Figure 2Iterative procedure adopted to calibrate the SM-based inversion algorithm parameters a,b,Z, and F.


3.2 Input data sets

Input time series of soil moisture, potential evapotranspiration (PET), and rainfall are needed to run the SM-based inversion approach. For the Ebro and Po regions, the irrigation products rely on 1 km soil moisture data derived by Sentinel-1 observations. More specifically, soil moisture is obtained from incidence-angle-dependent Sentinel-1 backscatter measurements at 500 m spatial sampling ( 1 km spatial resolution) (Bauer-Marschallinger et al., 2019) by using a time-series-based first-order Radiative Transfer modeling approach (RT1) (Quast et al., 2019). The scattering characteristics of soil and vegetation are hereby modeled via parametric distribution functions. The retrieval is then performed via a nonlinear least-squares regression procedure that minimizes the difference between the measured and modeled backscatter time series for each pixel individually (Quast, 2021). To account for spatial variations in the soil-scattering characteristics, a temporally constant soil-scattering directionality parameter is optimized. To correct for effects induced by seasonal dynamics of vegetation, auxiliary leaf area index (LAI) time series provided by the ECMWF (European Centre for Medium-Range Weather Forecasts) ERA5-Land (European ReAnalysis v5-Land) reanalysis data set (Muñoz-Sabater et al., 2021) are used as proxy for the seasonal dynamics of the vegetation optical depth. In addition, the single-scattering albedo of the vegetation layer is optimized for each Sentinel-1 orbit individually to account for differences in the observation geometry between consecutive timestamps. The soil moisture time series is finally obtained by implying a linear relationship to the normalization factor of the bare-soil scattering distribution function. The resulting soil moisture data set therefore represents a percentage measure of the relative moisture saturation of the soil surface.

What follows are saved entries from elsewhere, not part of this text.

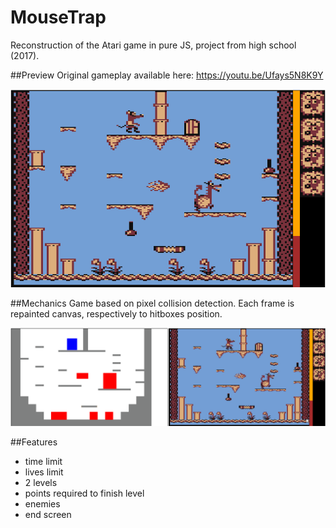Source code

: # MouseTrap

Reconstruction of the Atari game in pure JS, project from high school (2017).

##Preview
Original gameplay available here: https://youtu.be/Ufays5N8K9Y

![game preview](./gamePreview/gameplay.gif)

##Mechanics
Game based on pixel collision detection. Each frame is repainted canvas, respectively to hitboxes position.

![game mechanics](./gamePreview/mechanics.gif)

##Features

-   time limit
-   lives limit
-   2 levels
-   points required to finish level
-   enemies
-   end screen
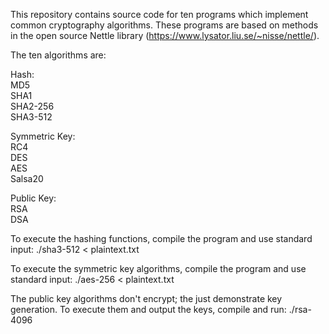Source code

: This repository contains source code for ten programs which implement common cryptography algorithms. These programs are based on methods in the open source Nettle library (https://www.lysator.liu.se/~nisse/nettle/).

The ten algorithms are:

Hash:  
MD5  
SHA1  
SHA2-256  
SHA3-512  

Symmetric Key:  
RC4  
DES  
AES  
Salsa20  

Public Key:  
RSA  
DSA  

To execute the hashing functions, compile the program and use standard input:
./sha3-512 < plaintext.txt

To execute the symmetric key algorithms, compile the program and use standard input:
./aes-256 < plaintext.txt

The public key algorithms don't encrypt; the just demonstrate key generation. To execute them and output the keys, compile and run:
./rsa-4096
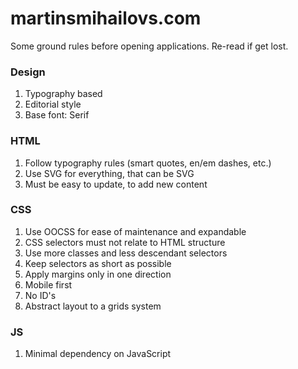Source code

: martinsmihailovs.com
====================

<p>Some ground rules before opening applications. Re-read if get lost.</p>
<h3>Design</h3>
<ol>
  <li>Typography based</li>
  <li>Editorial style</li>
  <li>Base font: Serif</li>
</ol>
<h3>HTML</h3>
<ol>
  <li>Follow typography rules (smart quotes, en/em dashes, etc.)</li>
  <li>Use SVG for everything, that can be SVG</li>
  <li>Must be easy to update, to add new content</li>
</ol>
<h3>CSS</h3>
<ol>
  <li>Use OOCSS for ease of maintenance and expandable</li>
  <li>CSS selectors must not relate to HTML structure</li>
  <li>Use more classes and less descendant selectors</li>
  <li>Keep selectors as short as possible</li>
  <li>Apply margins only in one direction</li>
  <li>Mobile first</li>
  <li>No ID's</li>
  <li>Abstract layout to a grids system</li>
</ol>
<h3>JS</h3>
<ol>
  <li>Minimal dependency on JavaScript</li>
</ol>
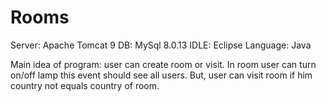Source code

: # Rooms

Server: Apache Tomcat 9
DB: MySql 8.0.13
IDLE: Eclipse
Language: Java

Main idea of program: user can create room or visit. In room user can turn on/off lamp this event should see all users.
But, user can visit room if him country not equals country of room.
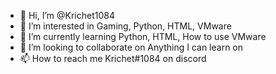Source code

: - 👋 Hi, I’m @Krichet1084
- 👀 I’m interested in Gaming, Python, HTML, VMware
- 🌱 I’m currently learning Python, HTML, How to use VMware
- 💞️ I’m looking to collaborate on Anything I can learn on
- 📫 How to reach me Krichet#1084 on discord

<!---
Krichet1084/Krichet1084 is a ✨ special ✨ repository because its `README.md` (this file) appears on your GitHub profile.
You can click the Preview link to take a look at your changes.
--->

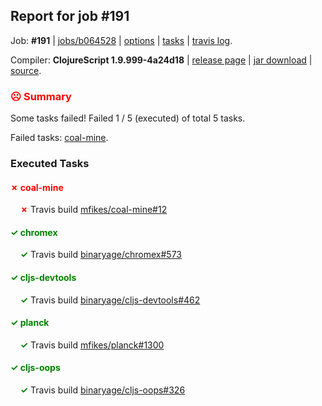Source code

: ## Report for job #191

Job: **#191** | [jobs/b064528](https://github.com/cljs-oss/canary/commit/b0645286c94cacb4b2ee931af7d0a2dbccf208f9) | [options](options.edn) | [tasks](tasks.edn) | [travis log](https://travis-ci.org/cljs-oss/canary/builds/322274671).

Compiler: **ClojureScript 1.9.999-4a24d18** | [release page](https://github.com/cljs-oss/canary/releases/tag/r1.9.999-4a24d18) | [jar download](https://github.com/cljs-oss/canary/releases/download/r1.9.999-4a24d18/clojurescript-1.9.999-4a24d18.jar) | [source](https://github.com/clojure/clojurescript/commit/4a24d18ca86ba9f41856cc37314cfa4d4797a3b1).

### <b style='color:red'>☹ Summary</b>

Some tasks failed! Failed 1 / 5 (executed) of total 5 tasks.

Failed tasks: [coal-mine](#-coal-mine).

### Executed Tasks

#### <b style='color:red'>&#x2717; coal-mine</b>
&nbsp;&nbsp;&nbsp;&nbsp;<b style='color:red'>&#x2717;</b> Travis build [mfikes/coal-mine#12](https://travis-ci.org/mfikes/coal-mine/builds/322285604)<br>

#### <b style='color:green'>&#x2713; chromex</b>
&nbsp;&nbsp;&nbsp;&nbsp;<b style='color:green'>&#x2713;</b> Travis build [binaryage/chromex#573](https://travis-ci.org/binaryage/chromex/builds/322285607)<br>

#### <b style='color:green'>&#x2713; cljs-devtools</b>
&nbsp;&nbsp;&nbsp;&nbsp;<b style='color:green'>&#x2713;</b> Travis build [binaryage/cljs-devtools#462](https://travis-ci.org/binaryage/cljs-devtools/builds/322285759)<br>

#### <b style='color:green'>&#x2713; planck</b>
&nbsp;&nbsp;&nbsp;&nbsp;<b style='color:green'>&#x2713;</b> Travis build [mfikes/planck#1300](https://travis-ci.org/mfikes/planck/builds/322285611)<br>

#### <b style='color:green'>&#x2713; cljs-oops</b>
&nbsp;&nbsp;&nbsp;&nbsp;<b style='color:green'>&#x2713;</b> Travis build [binaryage/cljs-oops#326](https://travis-ci.org/binaryage/cljs-oops/builds/322285610)<br>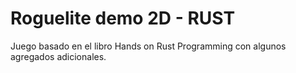 # Roguelite demo 2D - RUST 
Juego basado en el libro Hands on Rust Programming con algunos agregados adicionales. 
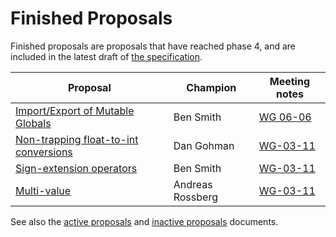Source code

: # Finished Proposals

Finished proposals are proposals that have reached phase 4, and are included in the latest draft of [the specification](http://webassembly.github.io/spec/).

| Proposal                                                             | Champion         | Meeting notes        |
| -------------------------------------------------------------------- | ---------------- | ---------------------|
| [Import/Export of Mutable Globals][import_export_of_mutable_globals] | Ben Smith        | [WG 06-06][WG-06-06] |
| [Non-trapping float-to-int conversions][non-trapping_float-to-int_conversions] | Dan Gohman       | [WG-03-11][] |
| [Sign-extension operators][sign-extension_operators]                           | Ben Smith        | [WG-03-11][] |
| [Multi-value][multi-value]                                                     | Andreas Rossberg | [WG-03-11][] |

See also the [active proposals](README.md) and [inactive proposals](inactive-proposals.md) documents.

[import_export_of_mutable_globals]: https://github.com/WebAssembly/mutable-global
[non-trapping_float-to-int_conversions]: https://github.com/WebAssembly/nontrapping-float-to-int-conversions
[sign-extension_operators]: https://github.com/WebAssembly/sign-extension-ops
[multi-value]: https://github.com/WebAssembly/multi-value
[wg-06-06]: https://github.com/WebAssembly/meetings/blob/master/2018/WG-06-06.md#discussion-on-status-of-the-working-draft
[WG-03-11]: https://github.com/WebAssembly/meetings/blob/master/2020/WG-03-11.md
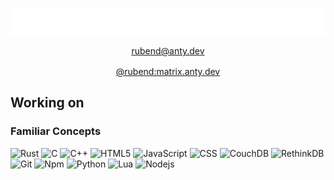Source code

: <p align="center" style="display:flex; flex-flow: column; gap: 16px">
	
<img src="https://raw.githubusercontent.com/rubend056/rubend056/master/main.svg"/>
<a href="mailto:rubend@anty.dev">rubend@anty.dev</a>
<a href="https://matrix.to/#/@rubend:matrix.anty.dev">
	@rubend:matrix.anty.dev
</a>

</p>

## Working on



### Familiar Concepts
<p>
	<img alt="Rust" src="https://img.shields.io/badge/-Rust-111?style=flat&logo=rust&logoColor=white" />
	<img alt="C" src="https://img.shields.io/badge/-C-43853d?style=flat&logo=c&logoColor=white" />
	<img alt="C++" src="https://img.shields.io/badge/-C++-43853d?style=flat&logo=cplusplus&logoColor=white" />
	<img alt="HTML5" src="https://img.shields.io/badge/-HTML5-E34F26?style=flat&logo=html5&logoColor=white" />
	<img alt="JavaScript" src="https://img.shields.io/badge/-JavaScript-007ACC?style=flat&logo=javascript&logoColor=white" />
	<img alt="CSS" src="https://img.shields.io/badge/-CSS3-1572B6?style=flat&logo=css3&logoColor=white" />
	<img alt="CouchDB" src="https://img.shields.io/badge/-CouchDB-B33?style=flat&logo=apachecouchdb&logoColor=white" />
	<img alt="RethinkDB" src="https://img.shields.io/badge/-RethinkDB-167?style=flat" />
  	<img alt="Git" src="https://img.shields.io/badge/-Git-842?style=flat&logo=git&logoColor=white" />
  	<img alt="Npm" src="https://img.shields.io/badge/-NPM-622?style=flat&logo=npm&logoColor=white" />
  	<img alt="Python" src="https://img.shields.io/badge/-Python-860?style=flat&logo=python&logoColor=white" />
	<img alt="Lua" src="https://img.shields.io/badge/-Lua-147?style=flat&logo=lua&logoColor=white" />
  	<img alt="Nodejs" src="https://img.shields.io/badge/-Nodejs-362?style=flat&logo=Node.js&logoColor=white" />
</p>
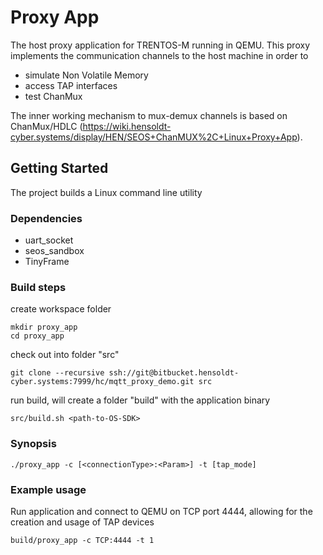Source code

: # Proxy App

The host proxy application for TRENTOS-M running in QEMU.
This proxy implements the communication channels to the host machine in order to

* simulate Non Volatile Memory
* access TAP interfaces
* test ChanMux

The inner working mechanism to mux-demux channels is based on ChanMux/HDLC (https://wiki.hensoldt-cyber.systems/display/HEN/SEOS+ChanMUX%2C+Linux+Proxy+App).

## Getting Started

The project builds a Linux command line utility

### Dependencies

* uart\_socket
* seos\_sandbox
* TinyFrame

### Build steps

create workspace folder

    mkdir proxy_app
    cd proxy_app

check out into folder "src"

    git clone --recursive ssh://git@bitbucket.hensoldt-cyber.systems:7999/hc/mqtt_proxy_demo.git src

run build, will create a folder "build" with the application binary

    src/build.sh <path-to-OS-SDK>

### Synopsis
    ./proxy_app -c [<connectionType>:<Param>] -t [tap_mode]


### Example usage
Run application and connect to QEMU on TCP port 4444, allowing for the creation and usage of TAP devices

    build/proxy_app -c TCP:4444 -t 1
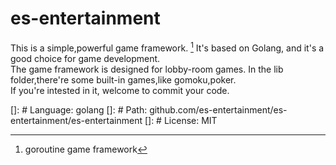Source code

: # es-entertainment

This is a simple,powerful game framework. [^es] 
It's based on Golang, and it's a good choice for game development.  
The game framework is designed for lobby-room games. In the lib folder,there're some built-in games,like gomoku,poker.  
If you're intested in it, welcome to commit your code.  









[^es]: goroutine game framework
    
[]: # Language: golang
[]: # Path: github.com/es-entertainment/es-entertainment/es-entertainment
[]: # License: MIT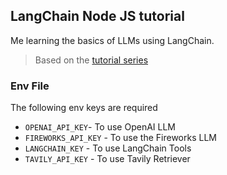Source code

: ## LangChain Node JS tutorial
Me learning the basics of LLMs using LangChain.
> Based on the [tutorial series](https://www.youtube.com/watch?v=MaSynwSIty4&list=PL4HikwTaYE0EG379sViZZ6QsFMjJ5Lfwj)

### Env File
The following env keys are required
- `OPENAI_API_KEY`- To use OpenAI LLM
- `FIREWORKS_API_KEY` - To use the Fireworks LLM
- `LANGCHAIN_KEY` - To use LangChain Tools
- `TAVILY_API_KEY` - To use Tavily Retriever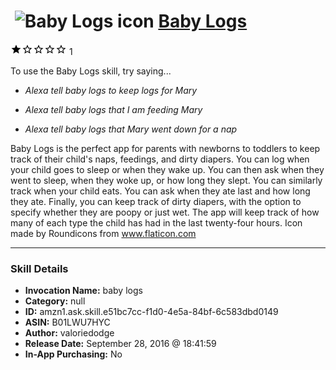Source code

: # &nbsp;<img src="skill_icon" alt="Baby Logs icon" width="36"> [Baby Logs](http://alexa.amazon.com/#skills/amzn1.ask.skill.e51bc7cc-f1d0-4e5a-84bf-6c583dbd0149)
![1 stars](../../images/ic_star_black_18dp_1x.png)![1 stars](../../images/ic_star_border_black_18dp_1x.png)![1 stars](../../images/ic_star_border_black_18dp_1x.png)![1 stars](../../images/ic_star_border_black_18dp_1x.png)![1 stars](../../images/ic_star_border_black_18dp_1x.png) 1

To use the Baby Logs skill, try saying...

* *Alexa tell baby logs to keep logs for Mary*

* *Alexa tell baby logs that I am feeding Mary*

* *Alexa tell baby logs that Mary went down for a nap*

Baby Logs is the perfect app for parents with newborns to toddlers to keep track of their child's naps, feedings, and dirty diapers. You can log when your child goes to sleep or when they wake up. You can then ask when they went to sleep, when they woke up, or how long they slept. You can similarly track when your child eats. You can ask when they ate last and how long they ate. Finally, you can keep track of dirty diapers, with the option to specify whether they are poopy or just wet. The app will keep track of how many of each type the child has had in the last twenty-four hours.
Icon made by Roundicons from www.flaticon.com

***

### Skill Details

* **Invocation Name:** baby logs
* **Category:** null
* **ID:** amzn1.ask.skill.e51bc7cc-f1d0-4e5a-84bf-6c583dbd0149
* **ASIN:** B01LWU7HYC
* **Author:** valoriedodge
* **Release Date:** September 28, 2016 @ 18:41:59
* **In-App Purchasing:** No
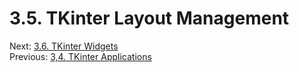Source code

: # 3.5. TKinter Layout Management

Next: [3.6. TKinter Widgets](3.6.%20TKinter%20Widgets.md)<br>
Previous: [3,4. TKinter Applications](3.4.%20TKinter%20Applications.md)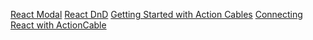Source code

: [React Modal](https://github.com/reactjs/react-modal)
[React DnD](https://github.com/react-dnd/react-dnd)
[Getting Started with Action Cables](http://nithinbekal.com/posts/rails-action-cable/)
[Connecting React with ActionCable](http://blog.bigbinary.com/2015/07/19/using-reactjs-with-rails-actioncable.html)
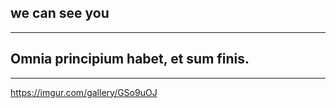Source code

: 
we can see you
--------------

--------------------
Omnia principium habet, et sum finis.
--------------------
--------------------


https://imgur.com/gallery/GSo9uOJ

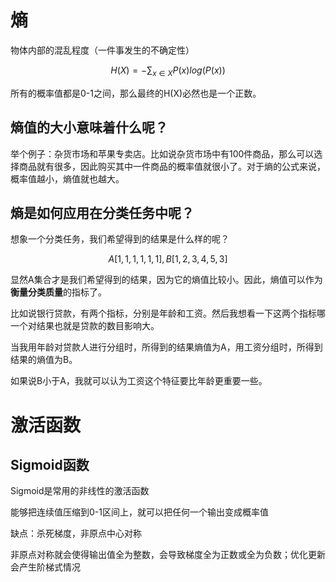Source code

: # 熵
物体内部的混乱程度（一件事发生的不确定性）

$$H(X)=-\sum_{x\in X}{P(x)log(P(x))}$$

所有的概率值都是0-1之间，那么最终的H(X)必然也是一个正数。

## 熵值的大小意味着什么呢？

举个例子：杂货市场和苹果专卖店。比如说杂货市场中有100件商品，那么可以选择商品就有很多，因此购买其中一件商品的概率值就很小了。对于熵的公式来说，概率值越小，熵值就也越大。

## 熵是如何应用在分类任务中呢？

想象一个分类任务，我们希望得到的结果是什么样的呢？

$$A[1,1,1,1,1,1],B[1,2,3,4,5,3]$$

显然A集合才是我们希望得到的结果，因为它的熵值比较小。因此，熵值可以作为**衡量分类质量**的指标了。

比如说银行贷款，有两个指标，分别是年龄和工资。然后我想看一下这两个指标哪一个对结果也就是贷款的数目影响大。

当我用年龄对贷款人进行分组时，所得到的结果熵值为A，用工资分组时，所得到结果的熵值为B。

如果说B小于A，我就可以认为工资这个特征要比年龄更重要一些。

# 激活函数

## Sigmoid函数

Sigmoid是常用的非线性的激活函数

能够把连续值压缩到0-1区间上，就可以把任何一个输出变成概率值

缺点：杀死梯度，非原点中心对称

非原点对称就会使得输出值全为整数，会导致梯度全为正数或全为负数；优化更新会产生阶梯式情况
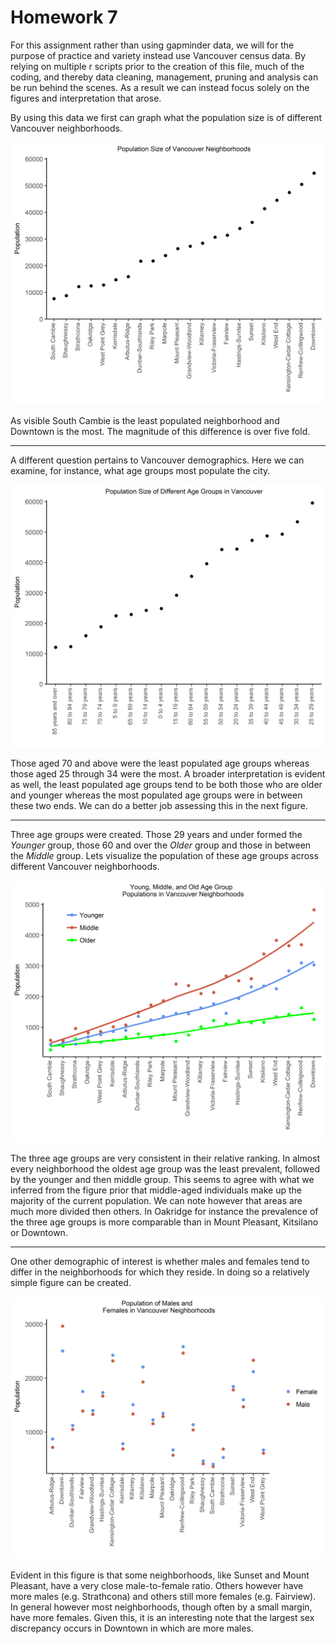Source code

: Homework 7
================

For this assignment rather than using gapminder data, we will for the purpose of practice and variety instead use Vancouver census data. By relying on multiple r scripts prior to the creation of this file, much of the coding, and thereby data cleaning, management, pruning and analysis can be run behind the scenes. As a result we can instead focus solely on the figures and interpretation that arose.

By using this data we first can graph what the population size is of different Vancouver neighborhoods.

![](Vancouver_Pop_By_Region.png)

As visible South Cambie is the least populated neighborhood and Downtown is the most. The magnitude of this difference is over five fold.

------------------------------------------------------------------------

A different question pertains to Vancouver demographics. Here we can examine, for instance, what age groups most populate the city.

![](Vancouver_Pop_By_Age.png)

Those aged 70 and above were the least populated age groups whereas those aged 25 through 34 were the most. A broader interpretation is evident as well, the least populated age groups tend to be both those who are older and younger whereas the most populated age groups were in between these two ends. We can do a better job assessing this in the next figure.

------------------------------------------------------------------------

Three age groups were created. Those 29 years and under formed the *Younger* group, those 60 and over the *Older* group and those in between the *Middle* group. Lets visualize the population of these age groups across different Vancouver neighborhoods.

![](Vancouver_Age_Split.png)

The three age groups are very consistent in their relative ranking. In almost every neighborhood the oldest age group was the least prevalent, followed by the younger and then middle group. This seems to agree with what we inferred from the figure prior that middle-aged individuals make up the majority of the current population. We can note however that areas are much more divided then others. In Oakridge for instance the prevalence of the three age groups is more comparable than in Mount Pleasant, Kitsilano or Downtown.

------------------------------------------------------------------------

One other demographic of interest is whether males and females tend to differ in the neighborhoods for which they reside. In doing so a relatively simple figure can be created.

![](MF_Split.png)

Evident in this figure is that some neighborhoods, like Sunset and Mount Pleasant, have a very close male-to-female ratio. Others however have more males (e.g. Strathcona) and others still more females (e.g. Fairview). In general however most neighborhoods, though often by a small margin, have more females. Given this, it is an interesting note that the largest sex discrepancy occurs in Downtown in which are more males.
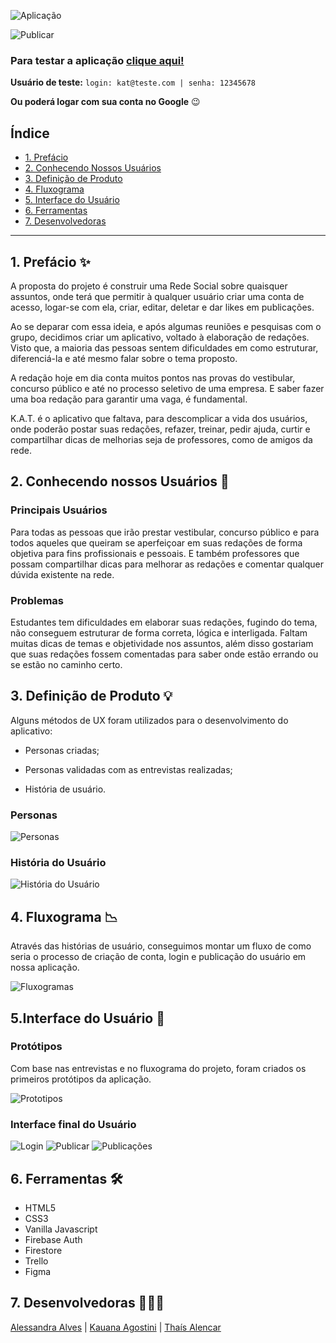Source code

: ![Aplicação](src/img/readme/KAT_Redacoes.jpg) 

![Publicar](src/img/readme/gifs/Publicar.gif)

### <b>Para testar a aplicação [clique aqui!](social-network-24584.web.app/)</b>

<b>Usuário de teste:</b> `login: kat@teste.com | senha: 12345678`

<b>Ou poderá logar com sua conta no Google</b> 😉

## Índice

- [1. Prefácio](#1-prefácio)
- [2. Conhecendo Nossos Usuários](#2-conhecendo-nossos-usuários)
- [3. Definição de Produto](#3-definição-de-produto)
- [4. Fluxograma](#4-fluxograma)
- [5. Interface do Usuário](#5-interface-do-usuário)
- [6. Ferramentas](#6-ferramentas)
- [7. Desenvolvedoras](#7-desenvolvedoras)

---

## 1. Prefácio ✨

A proposta do projeto é construir uma Rede Social sobre quaisquer assuntos, onde terá que permitir à qualquer usuário criar uma conta de acesso, logar-se com ela, criar, editar, deletar e dar likes em publicações. 

Ao se deparar com essa ideia, e após algumas reuniões e pesquisas com o grupo, decidimos criar um aplicativo, voltado à elaboração de redações. Visto que, a maioria das pessoas sentem dificuldades em como estruturar, diferenciá-la e até mesmo falar sobre o tema proposto.  

A redação hoje em dia conta muitos pontos nas provas do vestibular, concurso público e até no processo seletivo de uma empresa. E saber fazer uma boa redação para garantir uma vaga, é fundamental. 

K.A.T. é o aplicativo que faltava, para descomplicar a vida dos usuários, onde poderão postar suas redações, refazer, treinar, pedir ajuda, curtir e compartilhar dicas de melhorias seja de professores, como de amigos da rede. 

## 2. Conhecendo nossos Usuários 👥

### Principais Usuários 

Para todas as pessoas que irão prestar vestibular, concurso público e para todos aqueles que queiram se aperfeiçoar em suas redações de forma objetiva para fins profissionais e pessoais. E também professores que possam compartilhar dicas para melhorar as redações e comentar qualquer dúvida existente na rede. 

### Problemas 

Estudantes tem dificuldades em elaborar suas redações, fugindo do tema, não conseguem estruturar de forma correta, lógica e interligada. Faltam muitas dicas de temas e objetividade nos assuntos, além disso gostariam que suas redações fossem comentadas para saber onde estão errando ou se estão no caminho certo. 

## 3. Definição de Produto 💡

Alguns métodos de UX foram utilizados para o desenvolvimento do aplicativo: 

* Personas criadas; 

* Personas validadas com as entrevistas realizadas; 

* História de usuário. 

### Personas 

![Personas](src/img/readme/Personas.jpg) 

### História do Usuário 

![História do Usuário](src/img/readme/historiaDoUsuario.png) 

## 4. Fluxograma 📉

Através das histórias de usuário, conseguimos montar um fluxo de como seria o processo de criação de conta, login e publicação do usuário em nossa aplicação.

![Fluxogramas](src/img/readme/Fluxogramas.jpg)

## 5.Interface do Usuário 📱

### Protótipos

Com base nas entrevistas e no fluxograma do projeto, foram criados os primeiros protótipos da aplicação.

![Prototipos](src/img/readme/Prototipos.jpg)

### Interface final do Usuário

![Login](src/img/readme/gifs/login.gif) ![Publicar](src/img/readme/gifs/Publicar.gif) ![Publicações](src/img/readme/gifs/Publicações.gif)

## 6. Ferramentas 🛠️

* HTML5
* CSS3
* Vanilla Javascript
* Firebase Auth
* Firestore
* Trello
* Figma

## 7. Desenvolvedoras 👩🏻‍💻

[Alessandra Alves](https://github.com/ale-alves) | [Kauana Agostini](https://github.com/kauanaagostini) | [Thaís Alencar](https://github.com/alencartha)<br/>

The irrigation product developed over the Murray–Darling basin relies on CYGNSS observations. The GNSS-R (GNSS reflectometry) remote sensing is a relatively new technique based on a bistatic radar system that is used to perform Earth surface scatterometry. The applications of the GNSS-R technique have been demonstrated in several studies using the data from recent spaceborne missions, such as TechDemoSat-1, CYGNSS, and Spire's GNSS-R satellites.2 The CYGNSS satellite constellation consists of eight GNSS-R satellites launched in December 2016 into a 35 inclination low Earth orbit. Each satellite carries a four-channel GNSS-R bistatic radar receiver tuned to receive the L1 signals transmitted by GPS (Global Positioning System) satellites (Ruf et al., 2017). The Spire soil moisture retrieval algorithm is based on a change detection method (Freeman et al., 2020). GNSS-R reflectivity measurements over land vary depending on soil water content, surface roughness, and vegetation. The vegetation and roughness changes occur on timescales longer than soil moisture changes, which makes it possible to monitor soil moisture in the presence of vegetation and surface roughness contributions. For a given geographic location, the surface roughness can be viewed as almost constant. Seasonal changes in vegetation can still affect reflection but on a much longer timescale than changes in soil moisture. Short-term fluctuations in reflectivity (dB scale) are roughly linearly related to changes in soil moisture. A relative measure of reflectivity that corresponds to variations in soil moisture levels can be calculated by scaling the normalized reflectivity between the lowest and highest reflectivity measurements (dry and wet references in each location) that correspond in each case on the vegetation wilting point and the degree of soil saturation. The obtained relative soil moisture measurements were calibrated using the concurrent SM measurements from NASA's SMAP mission. In this study, Spire's CYGNSS-based SM product retrieved from GNSS-R observations on a 6 km equidistant grid in the Murray–Darling basin has been used.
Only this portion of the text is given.